Collected data:
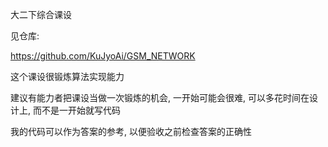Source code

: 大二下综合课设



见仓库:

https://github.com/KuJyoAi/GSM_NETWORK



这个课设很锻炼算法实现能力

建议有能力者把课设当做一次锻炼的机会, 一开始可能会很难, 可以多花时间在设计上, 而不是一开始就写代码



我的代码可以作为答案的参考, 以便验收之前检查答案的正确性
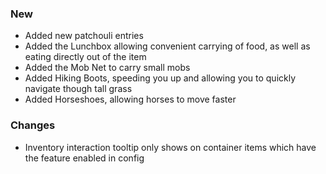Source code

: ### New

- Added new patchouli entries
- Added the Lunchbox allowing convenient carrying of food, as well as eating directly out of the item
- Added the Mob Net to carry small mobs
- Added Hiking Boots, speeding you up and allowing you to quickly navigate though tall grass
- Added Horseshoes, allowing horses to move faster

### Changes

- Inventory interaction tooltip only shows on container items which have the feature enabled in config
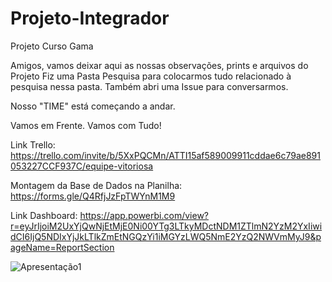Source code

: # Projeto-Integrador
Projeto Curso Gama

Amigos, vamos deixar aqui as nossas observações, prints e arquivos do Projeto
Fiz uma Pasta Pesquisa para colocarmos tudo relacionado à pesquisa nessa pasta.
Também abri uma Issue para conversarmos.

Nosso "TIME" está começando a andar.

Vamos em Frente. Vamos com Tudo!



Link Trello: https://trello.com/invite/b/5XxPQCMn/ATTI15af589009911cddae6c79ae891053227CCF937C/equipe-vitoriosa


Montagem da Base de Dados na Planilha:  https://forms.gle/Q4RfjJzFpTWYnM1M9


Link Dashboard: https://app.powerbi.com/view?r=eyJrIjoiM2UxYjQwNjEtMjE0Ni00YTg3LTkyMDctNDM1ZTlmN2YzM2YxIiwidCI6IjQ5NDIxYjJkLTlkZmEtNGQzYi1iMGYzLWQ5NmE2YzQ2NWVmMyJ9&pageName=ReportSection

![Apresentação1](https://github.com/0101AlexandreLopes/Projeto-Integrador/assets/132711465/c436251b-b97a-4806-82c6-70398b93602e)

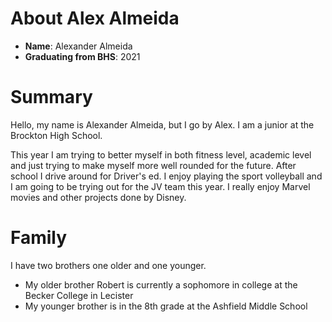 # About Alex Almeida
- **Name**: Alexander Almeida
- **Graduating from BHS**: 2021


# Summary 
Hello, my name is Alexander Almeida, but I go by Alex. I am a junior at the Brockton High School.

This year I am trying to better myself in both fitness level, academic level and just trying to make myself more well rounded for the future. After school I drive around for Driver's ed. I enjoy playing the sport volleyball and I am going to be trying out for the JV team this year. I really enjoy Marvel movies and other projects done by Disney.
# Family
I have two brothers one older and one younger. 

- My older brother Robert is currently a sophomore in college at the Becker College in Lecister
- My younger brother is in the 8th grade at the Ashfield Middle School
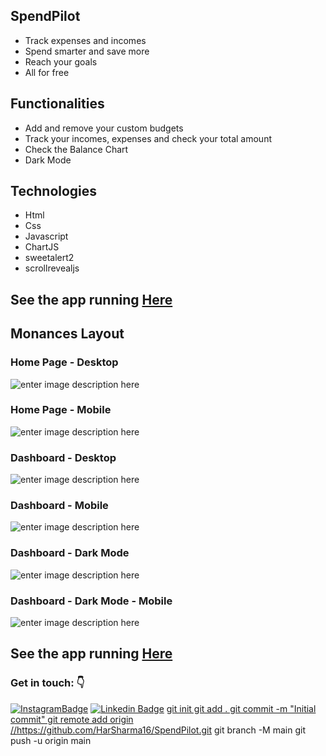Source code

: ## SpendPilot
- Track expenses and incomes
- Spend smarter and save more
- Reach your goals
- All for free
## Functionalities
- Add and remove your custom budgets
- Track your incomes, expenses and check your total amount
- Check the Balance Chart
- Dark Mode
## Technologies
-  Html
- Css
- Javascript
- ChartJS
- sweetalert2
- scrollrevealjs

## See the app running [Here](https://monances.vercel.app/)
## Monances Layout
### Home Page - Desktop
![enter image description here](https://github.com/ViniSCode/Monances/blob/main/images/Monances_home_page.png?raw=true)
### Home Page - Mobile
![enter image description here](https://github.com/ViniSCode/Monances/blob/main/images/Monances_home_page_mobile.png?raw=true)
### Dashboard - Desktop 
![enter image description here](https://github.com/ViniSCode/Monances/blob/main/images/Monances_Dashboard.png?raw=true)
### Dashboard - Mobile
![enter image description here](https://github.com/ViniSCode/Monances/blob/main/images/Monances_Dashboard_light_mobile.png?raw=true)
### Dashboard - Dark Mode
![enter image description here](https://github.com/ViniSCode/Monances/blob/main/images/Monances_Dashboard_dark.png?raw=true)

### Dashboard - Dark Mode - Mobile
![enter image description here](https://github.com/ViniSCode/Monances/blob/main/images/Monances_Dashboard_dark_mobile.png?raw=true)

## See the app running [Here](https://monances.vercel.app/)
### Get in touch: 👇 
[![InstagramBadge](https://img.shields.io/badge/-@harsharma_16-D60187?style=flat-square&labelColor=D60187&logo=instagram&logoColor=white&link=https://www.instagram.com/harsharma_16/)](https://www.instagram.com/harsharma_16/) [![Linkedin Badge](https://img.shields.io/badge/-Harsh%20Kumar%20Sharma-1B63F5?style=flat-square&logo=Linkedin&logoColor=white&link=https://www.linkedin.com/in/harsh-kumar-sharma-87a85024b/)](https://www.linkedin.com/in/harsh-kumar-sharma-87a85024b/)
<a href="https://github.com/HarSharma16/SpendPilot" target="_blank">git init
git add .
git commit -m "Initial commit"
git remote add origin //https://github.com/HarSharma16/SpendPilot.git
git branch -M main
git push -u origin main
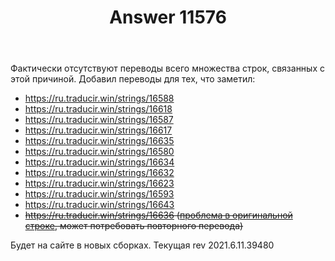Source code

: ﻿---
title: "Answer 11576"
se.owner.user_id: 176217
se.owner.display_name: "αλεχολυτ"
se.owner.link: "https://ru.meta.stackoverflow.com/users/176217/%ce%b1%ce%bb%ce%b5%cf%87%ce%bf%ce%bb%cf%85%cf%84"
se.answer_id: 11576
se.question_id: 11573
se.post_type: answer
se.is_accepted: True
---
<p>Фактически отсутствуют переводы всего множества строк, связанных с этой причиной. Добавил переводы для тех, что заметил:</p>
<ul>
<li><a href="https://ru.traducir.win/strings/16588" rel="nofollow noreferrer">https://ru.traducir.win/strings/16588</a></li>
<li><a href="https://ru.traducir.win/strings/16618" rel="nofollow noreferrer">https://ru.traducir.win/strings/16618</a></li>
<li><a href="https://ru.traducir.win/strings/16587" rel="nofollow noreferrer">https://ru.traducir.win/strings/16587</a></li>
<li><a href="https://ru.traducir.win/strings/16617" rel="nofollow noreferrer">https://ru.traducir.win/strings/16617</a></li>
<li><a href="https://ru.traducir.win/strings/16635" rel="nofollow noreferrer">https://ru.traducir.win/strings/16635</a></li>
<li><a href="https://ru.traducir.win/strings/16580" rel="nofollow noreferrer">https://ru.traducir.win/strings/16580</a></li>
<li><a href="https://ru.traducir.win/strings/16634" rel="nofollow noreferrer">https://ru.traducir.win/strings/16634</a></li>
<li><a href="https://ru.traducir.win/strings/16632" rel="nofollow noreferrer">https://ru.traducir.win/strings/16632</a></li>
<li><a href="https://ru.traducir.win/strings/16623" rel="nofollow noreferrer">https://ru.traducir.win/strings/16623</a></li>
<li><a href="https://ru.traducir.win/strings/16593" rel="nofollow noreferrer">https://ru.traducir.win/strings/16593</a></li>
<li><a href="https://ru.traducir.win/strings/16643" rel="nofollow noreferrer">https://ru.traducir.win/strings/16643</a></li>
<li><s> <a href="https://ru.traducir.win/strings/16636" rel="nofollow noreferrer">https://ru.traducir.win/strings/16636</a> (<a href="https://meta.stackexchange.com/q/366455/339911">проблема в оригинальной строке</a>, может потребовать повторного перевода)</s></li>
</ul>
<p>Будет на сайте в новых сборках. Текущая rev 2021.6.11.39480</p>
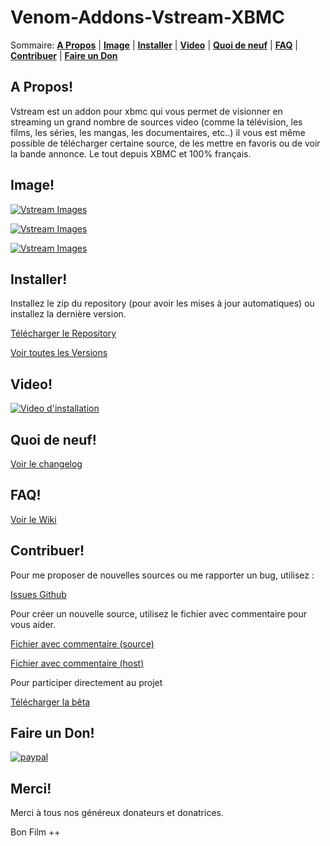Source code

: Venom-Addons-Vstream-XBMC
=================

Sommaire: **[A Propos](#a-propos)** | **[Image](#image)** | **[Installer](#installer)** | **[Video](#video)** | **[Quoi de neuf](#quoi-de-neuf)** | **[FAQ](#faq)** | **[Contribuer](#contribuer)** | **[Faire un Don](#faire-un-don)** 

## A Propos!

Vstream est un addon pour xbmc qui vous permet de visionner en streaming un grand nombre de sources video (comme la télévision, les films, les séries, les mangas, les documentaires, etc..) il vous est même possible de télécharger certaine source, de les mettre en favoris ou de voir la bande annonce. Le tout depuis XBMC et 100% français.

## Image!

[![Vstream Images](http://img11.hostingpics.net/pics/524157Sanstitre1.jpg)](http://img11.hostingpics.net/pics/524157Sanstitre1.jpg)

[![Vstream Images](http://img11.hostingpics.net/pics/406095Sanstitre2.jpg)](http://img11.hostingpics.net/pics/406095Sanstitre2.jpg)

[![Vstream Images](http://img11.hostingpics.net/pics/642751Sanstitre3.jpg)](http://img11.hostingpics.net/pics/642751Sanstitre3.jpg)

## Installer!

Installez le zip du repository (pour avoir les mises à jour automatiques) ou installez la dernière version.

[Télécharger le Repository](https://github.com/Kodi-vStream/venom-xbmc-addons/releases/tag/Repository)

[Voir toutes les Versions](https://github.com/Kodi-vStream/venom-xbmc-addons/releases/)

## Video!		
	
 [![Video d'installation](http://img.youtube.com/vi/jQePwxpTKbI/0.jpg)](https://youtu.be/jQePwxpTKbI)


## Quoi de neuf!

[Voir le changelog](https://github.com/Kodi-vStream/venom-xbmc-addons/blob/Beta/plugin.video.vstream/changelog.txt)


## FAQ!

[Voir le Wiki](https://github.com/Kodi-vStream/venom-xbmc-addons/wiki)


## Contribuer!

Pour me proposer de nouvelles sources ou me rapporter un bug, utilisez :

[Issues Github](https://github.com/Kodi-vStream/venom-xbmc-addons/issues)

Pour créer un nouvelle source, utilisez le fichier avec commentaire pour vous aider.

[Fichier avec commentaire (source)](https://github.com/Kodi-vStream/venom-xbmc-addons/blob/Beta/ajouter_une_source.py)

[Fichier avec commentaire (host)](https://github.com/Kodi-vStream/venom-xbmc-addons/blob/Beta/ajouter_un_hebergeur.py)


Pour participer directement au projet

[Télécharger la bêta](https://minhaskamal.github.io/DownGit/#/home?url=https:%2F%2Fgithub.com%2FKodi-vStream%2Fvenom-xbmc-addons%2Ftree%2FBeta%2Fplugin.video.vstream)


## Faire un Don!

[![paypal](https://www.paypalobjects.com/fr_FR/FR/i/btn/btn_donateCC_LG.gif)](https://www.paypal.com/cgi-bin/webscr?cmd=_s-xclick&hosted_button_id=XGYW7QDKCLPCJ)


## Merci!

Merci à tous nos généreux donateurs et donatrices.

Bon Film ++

§ Work to complete
Say how many lines of the entries above hold the string "your", and say nothing besides the number.

§ Problem solution
3